(Information shown)
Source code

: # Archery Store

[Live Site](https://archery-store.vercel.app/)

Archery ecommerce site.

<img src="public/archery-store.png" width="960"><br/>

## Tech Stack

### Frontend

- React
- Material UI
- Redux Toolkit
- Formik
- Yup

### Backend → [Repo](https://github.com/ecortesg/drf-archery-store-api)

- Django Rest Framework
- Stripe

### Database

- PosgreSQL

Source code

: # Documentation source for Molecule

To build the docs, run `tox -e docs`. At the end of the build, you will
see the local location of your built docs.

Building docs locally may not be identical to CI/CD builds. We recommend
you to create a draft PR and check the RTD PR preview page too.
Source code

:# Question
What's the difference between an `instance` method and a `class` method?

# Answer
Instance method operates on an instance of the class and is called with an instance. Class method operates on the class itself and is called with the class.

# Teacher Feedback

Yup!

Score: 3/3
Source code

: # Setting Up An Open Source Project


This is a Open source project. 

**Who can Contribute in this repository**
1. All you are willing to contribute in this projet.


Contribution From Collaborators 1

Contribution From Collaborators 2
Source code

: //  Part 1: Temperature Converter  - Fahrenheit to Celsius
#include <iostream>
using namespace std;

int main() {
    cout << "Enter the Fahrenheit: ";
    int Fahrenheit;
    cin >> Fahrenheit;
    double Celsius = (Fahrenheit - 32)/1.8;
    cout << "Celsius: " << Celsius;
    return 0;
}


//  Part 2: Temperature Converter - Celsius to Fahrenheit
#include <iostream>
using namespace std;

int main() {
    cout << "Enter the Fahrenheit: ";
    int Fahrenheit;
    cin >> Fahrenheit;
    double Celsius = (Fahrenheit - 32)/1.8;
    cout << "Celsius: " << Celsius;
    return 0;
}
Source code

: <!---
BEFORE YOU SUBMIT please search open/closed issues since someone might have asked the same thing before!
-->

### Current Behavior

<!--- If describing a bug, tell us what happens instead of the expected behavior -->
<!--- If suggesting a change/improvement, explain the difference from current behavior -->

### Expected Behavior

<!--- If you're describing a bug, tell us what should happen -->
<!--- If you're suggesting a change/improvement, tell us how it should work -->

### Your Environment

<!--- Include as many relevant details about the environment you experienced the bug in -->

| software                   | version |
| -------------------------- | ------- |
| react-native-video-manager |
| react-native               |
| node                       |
(End Information shown)
Print exactly the lines above from the one with "Archery ecommerce site." to the one with "### Your Environment", including both.

Archery ecommerce site.

<img src="public/archery-store.png" width="960"><br/>

## Tech Stack

### Frontend

- React
- Material UI
- Redux Toolkit
- Formik
- Yup

### Backend → [Repo](https://github.com/ecortesg/drf-archery-store-api)

- Django Rest Framework
- Stripe

### Database

- PosgreSQL

Source code

: # Documentation source for Molecule

To build the docs, run `tox -e docs`. At the end of the build, you will
see the local location of your built docs.

Building docs locally may not be identical to CI/CD builds. We recommend
you to create a draft PR and check the RTD PR preview page too.
Source code

:# Question
What's the difference between an `instance` method and a `class` method?

# Answer
Instance method operates on an instance of the class and is called with an instance. Class method operates on the class itself and is called with the class.

# Teacher Feedback

Yup!

Score: 3/3
Source code

: # Setting Up An Open Source Project


This is a Open source project. 

**Who can Contribute in this repository**
1. All you are willing to contribute in this projet.


Contribution From Collaborators 1

Contribution From Collaborators 2
Source code

: //  Part 1: Temperature Converter  - Fahrenheit to Celsius
#include <iostream>
using namespace std;

int main() {
    cout << "Enter the Fahrenheit: ";
    int Fahrenheit;
    cin >> Fahrenheit;
    double Celsius = (Fahrenheit - 32)/1.8;
    cout << "Celsius: " << Celsius;
    return 0;
}


//  Part 2: Temperature Converter - Celsius to Fahrenheit
#include <iostream>
using namespace std;

int main() {
    cout << "Enter the Fahrenheit: ";
    int Fahrenheit;
    cin >> Fahrenheit;
    double Celsius = (Fahrenheit - 32)/1.8;
    cout << "Celsius: " << Celsius;
    return 0;
}
Source code

: <!---
BEFORE YOU SUBMIT please search open/closed issues since someone might have asked the same thing before!
-->

### Current Behavior

<!--- If describing a bug, tell us what happens instead of the expected behavior -->
<!--- If suggesting a change/improvement, explain the difference from current behavior -->

### Expected Behavior

<!--- If you're describing a bug, tell us what should happen -->
<!--- If you're suggesting a change/improvement, tell us how it should work -->

### Your Environment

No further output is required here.